Task details:
Read the lines of the data below and retrieve those with "Crew".

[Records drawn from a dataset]
◇ ◇ ◇ ◇ ◇ ◇ ◇
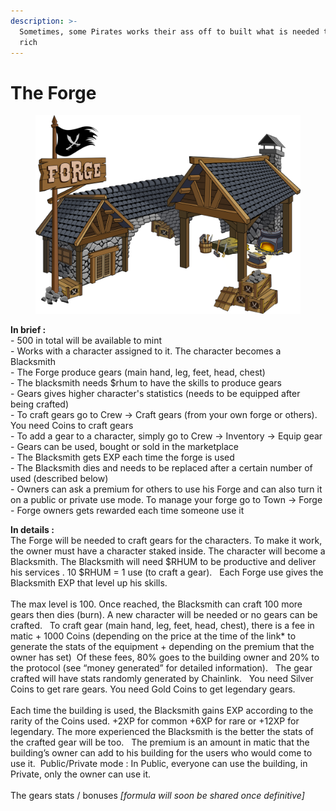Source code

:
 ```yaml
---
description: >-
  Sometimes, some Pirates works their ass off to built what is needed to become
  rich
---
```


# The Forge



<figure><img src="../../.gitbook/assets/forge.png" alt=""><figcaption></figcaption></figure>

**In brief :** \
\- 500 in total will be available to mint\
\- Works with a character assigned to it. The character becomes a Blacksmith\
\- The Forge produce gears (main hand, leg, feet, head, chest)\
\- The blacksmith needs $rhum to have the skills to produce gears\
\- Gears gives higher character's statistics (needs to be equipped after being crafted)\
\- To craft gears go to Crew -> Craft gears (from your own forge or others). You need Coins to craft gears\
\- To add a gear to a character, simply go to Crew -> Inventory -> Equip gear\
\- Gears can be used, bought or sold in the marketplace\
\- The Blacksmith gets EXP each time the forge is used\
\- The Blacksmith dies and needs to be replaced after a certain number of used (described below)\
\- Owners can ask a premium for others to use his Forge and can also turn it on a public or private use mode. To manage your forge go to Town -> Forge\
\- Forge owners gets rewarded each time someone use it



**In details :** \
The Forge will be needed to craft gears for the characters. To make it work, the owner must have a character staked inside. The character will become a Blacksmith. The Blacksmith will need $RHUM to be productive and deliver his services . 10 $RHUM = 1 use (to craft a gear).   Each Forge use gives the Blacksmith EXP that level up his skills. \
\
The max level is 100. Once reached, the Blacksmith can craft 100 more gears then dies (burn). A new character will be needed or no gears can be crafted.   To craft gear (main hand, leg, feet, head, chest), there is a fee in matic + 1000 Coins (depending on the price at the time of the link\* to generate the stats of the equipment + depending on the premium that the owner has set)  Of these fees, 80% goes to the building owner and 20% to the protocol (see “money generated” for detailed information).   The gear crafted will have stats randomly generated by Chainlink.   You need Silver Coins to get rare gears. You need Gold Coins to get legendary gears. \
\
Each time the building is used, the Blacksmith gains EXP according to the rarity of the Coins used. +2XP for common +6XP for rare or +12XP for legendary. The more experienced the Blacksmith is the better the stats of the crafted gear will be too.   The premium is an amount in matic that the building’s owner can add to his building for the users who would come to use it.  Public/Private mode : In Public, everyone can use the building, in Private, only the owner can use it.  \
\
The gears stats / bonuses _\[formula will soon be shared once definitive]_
◇ ◇ ◇ ◇ ◇ ◇ ◇
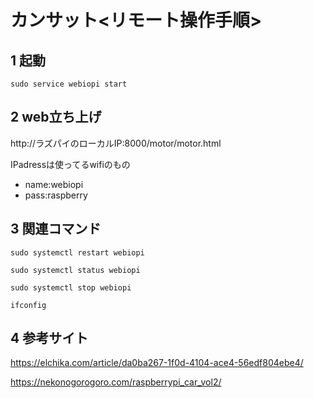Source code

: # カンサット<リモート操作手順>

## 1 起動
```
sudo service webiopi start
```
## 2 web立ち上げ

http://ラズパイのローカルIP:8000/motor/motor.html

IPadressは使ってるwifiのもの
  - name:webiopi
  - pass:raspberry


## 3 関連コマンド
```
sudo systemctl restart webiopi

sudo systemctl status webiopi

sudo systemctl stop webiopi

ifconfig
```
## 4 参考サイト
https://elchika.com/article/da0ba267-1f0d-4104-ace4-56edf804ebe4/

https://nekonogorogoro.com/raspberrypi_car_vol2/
◇ ◇ ◇ ◇ ◇ ◇ ◇
Response:
\- To craft gears go to Crew -> Craft gears (from your own forge or others). You need Coins to craft gears\
\- To add a gear to a character, simply go to Crew -> Inventory -> Equip gear\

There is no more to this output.